En la población adolescente el estudio de la problemática planteada por la delimitación de los subtipos se halla en sus inicios, como lo refleja el reducido número de trabajos publicados al respecto (Essau et al, 1999; Hofmann, Albano, Heimberg, Tracey, Chorpita y Barlow, 1999; Wittchen, Stein y Kessler 1999), ninguno de los cuales se ha realizado con población española.

En este contexto, los dos grupos de variables más investigados han sido los relativos a la caracterización clínica y sociodemográfica de los subtipos propuestos. Así, distintos autores han encontrado que los sujetos adultos que presentan fobia social generalizada, respecto a los que son diagnosticados de fobia social específica (FSE, a partir de ahora), muestran una edad de inicio más temprana, un nivel educativo más bajo, una mayor tasa de desempleo, un mayor porcentaje de solteros, un número superior de familiares de primer grado que también reciben un diagnóstico de fobia social y un mayor consumo de psicofármacos (v. gr., Furmark, Tillfors, Stattin, Ekselius y Fredrikson, 2000; Heimberg et al, 1990).

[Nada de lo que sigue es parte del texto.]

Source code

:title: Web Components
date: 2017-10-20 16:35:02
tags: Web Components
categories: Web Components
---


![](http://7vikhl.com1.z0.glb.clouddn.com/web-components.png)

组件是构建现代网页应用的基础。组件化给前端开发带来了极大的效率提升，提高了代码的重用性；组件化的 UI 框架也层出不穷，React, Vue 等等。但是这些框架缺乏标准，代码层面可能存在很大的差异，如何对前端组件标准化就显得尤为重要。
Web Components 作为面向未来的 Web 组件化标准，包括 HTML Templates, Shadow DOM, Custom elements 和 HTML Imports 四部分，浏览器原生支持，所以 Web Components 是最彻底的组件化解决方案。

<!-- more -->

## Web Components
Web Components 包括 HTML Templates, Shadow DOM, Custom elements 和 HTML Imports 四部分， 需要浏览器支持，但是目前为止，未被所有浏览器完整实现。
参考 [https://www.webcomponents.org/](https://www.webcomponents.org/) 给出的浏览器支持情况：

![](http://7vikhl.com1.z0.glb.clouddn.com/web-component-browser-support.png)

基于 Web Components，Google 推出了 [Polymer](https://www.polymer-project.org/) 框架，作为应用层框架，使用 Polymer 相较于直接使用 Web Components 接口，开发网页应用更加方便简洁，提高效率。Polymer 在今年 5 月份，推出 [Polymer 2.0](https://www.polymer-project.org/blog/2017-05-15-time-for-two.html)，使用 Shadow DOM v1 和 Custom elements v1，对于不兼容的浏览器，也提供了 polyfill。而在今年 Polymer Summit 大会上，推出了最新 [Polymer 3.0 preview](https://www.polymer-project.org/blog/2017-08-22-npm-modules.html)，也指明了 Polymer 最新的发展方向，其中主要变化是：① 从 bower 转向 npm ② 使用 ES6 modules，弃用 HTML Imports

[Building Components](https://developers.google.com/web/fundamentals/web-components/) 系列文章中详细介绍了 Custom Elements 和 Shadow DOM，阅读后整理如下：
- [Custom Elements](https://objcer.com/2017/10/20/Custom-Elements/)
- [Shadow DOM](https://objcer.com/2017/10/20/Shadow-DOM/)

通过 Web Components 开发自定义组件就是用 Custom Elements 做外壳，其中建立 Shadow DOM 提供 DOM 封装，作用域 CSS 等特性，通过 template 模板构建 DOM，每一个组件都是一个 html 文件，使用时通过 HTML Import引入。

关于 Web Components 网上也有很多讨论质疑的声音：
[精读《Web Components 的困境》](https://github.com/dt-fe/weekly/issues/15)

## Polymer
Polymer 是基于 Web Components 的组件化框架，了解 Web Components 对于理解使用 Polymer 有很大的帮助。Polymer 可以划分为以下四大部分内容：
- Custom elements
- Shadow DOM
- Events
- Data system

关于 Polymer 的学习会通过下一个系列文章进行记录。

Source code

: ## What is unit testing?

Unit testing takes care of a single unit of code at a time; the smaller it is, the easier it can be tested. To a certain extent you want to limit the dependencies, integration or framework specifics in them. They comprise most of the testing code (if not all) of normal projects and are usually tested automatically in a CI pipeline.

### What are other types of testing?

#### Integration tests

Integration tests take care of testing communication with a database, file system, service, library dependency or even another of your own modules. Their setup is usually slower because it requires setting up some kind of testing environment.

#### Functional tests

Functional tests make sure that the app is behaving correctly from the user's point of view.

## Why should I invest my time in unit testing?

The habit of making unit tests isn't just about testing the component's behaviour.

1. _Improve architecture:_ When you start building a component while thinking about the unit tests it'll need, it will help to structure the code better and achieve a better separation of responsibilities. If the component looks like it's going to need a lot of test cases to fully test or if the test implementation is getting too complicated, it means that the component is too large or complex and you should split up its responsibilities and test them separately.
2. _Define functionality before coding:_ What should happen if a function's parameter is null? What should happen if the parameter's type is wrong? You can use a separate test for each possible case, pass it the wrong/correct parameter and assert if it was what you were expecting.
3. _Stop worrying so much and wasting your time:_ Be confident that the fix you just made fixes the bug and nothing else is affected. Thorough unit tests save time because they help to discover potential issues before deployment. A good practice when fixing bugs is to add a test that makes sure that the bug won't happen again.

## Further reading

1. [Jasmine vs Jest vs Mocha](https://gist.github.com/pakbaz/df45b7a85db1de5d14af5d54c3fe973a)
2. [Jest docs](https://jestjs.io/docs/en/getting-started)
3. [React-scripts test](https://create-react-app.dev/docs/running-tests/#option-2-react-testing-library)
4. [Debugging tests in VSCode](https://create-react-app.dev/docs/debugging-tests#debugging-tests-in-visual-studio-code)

En población adolescente también se han hallado diferencias en la edad de inicio en función del subtipo de fobia social y el sexo (Furmark, 2002; Giaconia, Reinherz, Silverman, Pakiz, Frost y Cohen, 1994; Wittchen et al, 1999).

Por lo que respecta a la caracterización clínica, algunos estudios también han investigado en población adulta la existencia de diferencias entre los subtipos propuestos. Así, mediante el uso de autoinformes se ha encontrado que, en comparación con los que presentan FSE, los sujetos con FSG informan mayor intensidad y frecuencia de sus respuestas de ansiedad y una mayor interferencia en sus vidas (así Quero et al, 2003; Turner et al, 1992), mayor frecuencia e intensidad del miedo a la evaluación negativa y mayor dificultad a la hora de resolver problemas interpersonales (v. gr., Kachin, Newman y Pincus, 2001). En cambio, en población adolescente tampoco se han realizado estudios a este respecto.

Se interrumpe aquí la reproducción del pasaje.